Lisbon welcomed the world's top players in 2000 and Sydney did the same in 2001 in another one-year stint.
"It's like a circus," said Federer, who will this week tie Ivan Lendl's record of 12 successive appearances at the season-ending event.
"You come, the tent is there but it's temporary and you move it away again. So here the roots are down, it's successful and that's why if the business makes sense, if the numbers make sense, if the excitement of everybody involved makes sense, I think we should keep it here.
"Other options would have to be considered but it would have to be a great other option."
Richard Davies, the CEO of ATP Properties before leaving his post at the end of 2010, said London was "twice as successful" in monetary value for the ruling body than other host cities.
Unlike when the season finale was showcased in Shanghai as the Masters Cup, the World Tour Finals are operated as a joint venture between the ATP and London's O2 venue owner AEG. All operating costs and revenues feed into the joint venture.
The Shanghai promoters paid the ATP for the right to run the tournament, and the purchasing fee -- believed to work out to about $10 million per year -- was all the latter received from the event.
"If there's no tennis fatigue at the O2 and it's still selling out, I think you have to ask yourself, 'What's the upside to move it elsewhere?' " said Davies. "At the ATP Tour, it's not their responsibility to be evangelistic about tennis.
"London is a great city and that helps corporately. You'd have to take a long, hard look to say, 'We're going to move it.' It's very profitable and to get a tennis-loving nation behind it in any other country at that time of the year will be a gamble."
The success of the tournament has had a knock-on effect on sponsorship, according to both Davies and Silva.
Some companies get involved with the World Tour Finals and then decide to increase their affiliation with the tour throughout the year.
More than one million fans have walked through the turnstiles in the four editions, helped by a capacity of 17,800 that makes the O2 arena the second-largest regularly used tennis venue behind New York's Arthur Ashe Stadium.
Operating two sessions -- day and evening -- pads the coffers.
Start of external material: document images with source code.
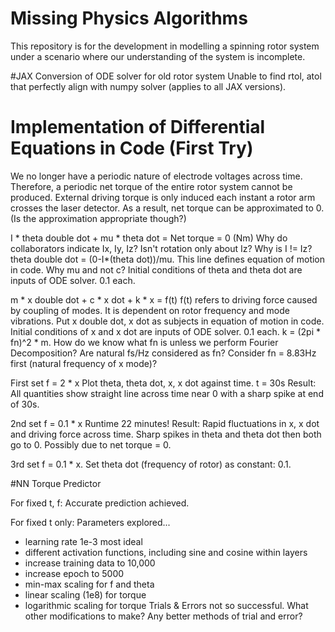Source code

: # Missing Physics Algorithms

This repository is for the development in modelling a spinning rotor system under a scenario where our understanding of the system is incomplete.

#JAX Conversion of ODE solver for old rotor system
Unable to find rtol, atol that perfectly align with numpy solver (applies to all JAX versions). 

# Implementation of Differential Equations in Code (First Try) 

We no longer have a periodic nature of electrode voltages across time. Therefore, a periodic net torque of the entire rotor system cannot be produced. External driving torque is only induced each instant a rotor arm crosses the laser detector. As a result, net torque can be approximated to 0. (Is the approximation appropriate though?) 

I * theta double dot + mu * theta dot = Net torque = 0 (Nm)
Why do collaborators indicate Ix, Iy, Iz? Isn't rotation only about Iz? Why is I != Iz? 
theta double dot = (0-I*(theta dot))/mu. This line defines equation of motion in code. 
Why mu and not c? 
Initial conditions of theta and theta dot are inputs of ODE solver. 0.1 each. 

m * x double dot + c * x dot + k * x = f(t)
f(t) refers to driving force caused by coupling of modes. It is dependent on rotor frequency and mode vibrations. 
Put x double dot, x dot as subjects in equation of motion in code. 
Initial conditions of x and x dot are inputs of ODE solver. 0.1 each.
k = (2pi * fn)^2 * m. How do we know what fn is unless we perform Fourier Decomposition? 
Are natural fs/Hz considered as fn? 
Consider fn = 8.83Hz first (natural frequency of x mode)? 

First set f = 2 * x 
Plot theta, theta dot, x, x dot against time. t = 30s 
Result: All quantities show straight line across time near 0 with a sharp spike at end of 30s. 

2nd set f = 0.1 * x 
Runtime 22 minutes! 
Result: Rapid fluctuations in x, x dot and driving force across time. Sharp spikes in theta and theta dot then both go to 0. Possibly due to net torque = 0.

3rd set f = 0.1 * x. Set theta dot (frequency of rotor) as constant: 0.1. 

#NN Torque Predictor 

For fixed t, f:
Accurate prediction achieved. 

For fixed t only: 
Parameters explored...
- learning rate 1e-3 most ideal
- different activation functions, including sine and cosine within layers
- increase training data to 10,000
- increase epoch to 5000
- min-max scaling for f and theta
- linear scaling (1e8) for torque
- logarithmic scaling for torque
Trials & Errors not so successful.
What other modifications to make? Any better methods of trial and error?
Tickets to watch a single round-robin match range from £10-62 ($16-98), while seats for the final are £30-105 ($48-167).
"People want to be part of the event," said Silva. "They see how successful it is. They see the tour operates in a very successful way throughout the year and end up becoming global partners."
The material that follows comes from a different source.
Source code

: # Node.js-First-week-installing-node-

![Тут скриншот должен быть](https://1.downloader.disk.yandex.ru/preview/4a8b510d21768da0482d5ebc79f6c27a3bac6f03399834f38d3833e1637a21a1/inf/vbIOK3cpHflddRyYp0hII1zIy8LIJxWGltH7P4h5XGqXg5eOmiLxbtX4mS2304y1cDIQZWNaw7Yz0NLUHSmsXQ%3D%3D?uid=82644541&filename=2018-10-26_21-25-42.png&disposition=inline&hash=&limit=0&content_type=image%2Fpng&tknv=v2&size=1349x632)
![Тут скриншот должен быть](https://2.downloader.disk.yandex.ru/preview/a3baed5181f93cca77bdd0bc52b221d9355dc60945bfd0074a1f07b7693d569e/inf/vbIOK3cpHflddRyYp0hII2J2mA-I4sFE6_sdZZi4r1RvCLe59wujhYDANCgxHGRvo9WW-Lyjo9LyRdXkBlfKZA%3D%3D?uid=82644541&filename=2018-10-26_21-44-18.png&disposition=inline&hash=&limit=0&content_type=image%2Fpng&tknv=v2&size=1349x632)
Come the conclusion of 2015, London's term will hit seven consecutive seasons, a run only bettered by New York, which had an unbroken spell from 1977-1989.
With tennis a younger sport in China, crowds for opening matches disappointed, the time zone presented problems for broadcasters and viewers in Europe -- tennis' biggest market -- while players faced the long trip to Asia following the European indoor swing.
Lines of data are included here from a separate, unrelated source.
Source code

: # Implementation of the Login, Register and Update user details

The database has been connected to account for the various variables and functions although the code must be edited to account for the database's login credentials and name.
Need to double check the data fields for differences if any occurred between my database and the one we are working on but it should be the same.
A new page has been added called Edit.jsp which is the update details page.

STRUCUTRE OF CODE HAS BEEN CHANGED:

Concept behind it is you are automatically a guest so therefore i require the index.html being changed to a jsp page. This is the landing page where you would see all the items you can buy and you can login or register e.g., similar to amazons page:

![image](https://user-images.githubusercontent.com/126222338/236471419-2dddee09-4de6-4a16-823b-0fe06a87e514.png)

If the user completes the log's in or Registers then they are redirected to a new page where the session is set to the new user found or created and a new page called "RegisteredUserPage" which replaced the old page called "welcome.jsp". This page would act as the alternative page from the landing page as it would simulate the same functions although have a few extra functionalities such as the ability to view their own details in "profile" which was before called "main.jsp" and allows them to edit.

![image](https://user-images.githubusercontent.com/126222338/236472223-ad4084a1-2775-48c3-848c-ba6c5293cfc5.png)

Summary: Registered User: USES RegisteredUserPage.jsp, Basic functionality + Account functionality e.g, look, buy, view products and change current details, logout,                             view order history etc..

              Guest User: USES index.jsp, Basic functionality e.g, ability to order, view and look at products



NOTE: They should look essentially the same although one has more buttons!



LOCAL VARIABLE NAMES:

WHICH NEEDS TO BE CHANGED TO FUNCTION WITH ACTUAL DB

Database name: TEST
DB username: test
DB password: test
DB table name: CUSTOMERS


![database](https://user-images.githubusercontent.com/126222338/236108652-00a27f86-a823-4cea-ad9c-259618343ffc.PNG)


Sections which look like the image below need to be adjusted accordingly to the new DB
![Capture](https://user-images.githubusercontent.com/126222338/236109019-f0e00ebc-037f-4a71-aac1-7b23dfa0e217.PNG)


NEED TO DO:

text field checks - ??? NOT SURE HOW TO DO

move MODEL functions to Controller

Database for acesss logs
London lacks those issues, though players have complained about Britain's tax laws -- which restrict the number of days they can be in the country before being rated on their overall income.
The O2 is "one of the best venues ever" according to veteran doubles specialist Leander Paes, this week teaming up with Radek Stepanek.
"Playing in there, the acoustics are phenomenal," Paes, who turned pro in 1991, told CNN. "The crispness of it makes the quality of tennis so high."
Pondering the achievement of the event in London, Davies spared a thought for former ATP head Etienne de Villiers.
De Villiers was criticized for implementing a round-robin format at smaller tournaments, and the ATP was taken to court during his 2005-08 tenure for attempting to strip a German event of Masters status.
But De Villiers spearheaded the shift to London from Shanghai in 2009.
"People have short memories," said Davies. "It was a very bold move. The O2 wasn't an established venue and it had a slight miasma about it.
"To back ourselves and say we know we can build an event here, find sponsors and fill it with an audience really that has just had Wimbledon, outdoors ... we're going to take that tennis-loving public and tell them to watch tennis indoors -- it was a big decision."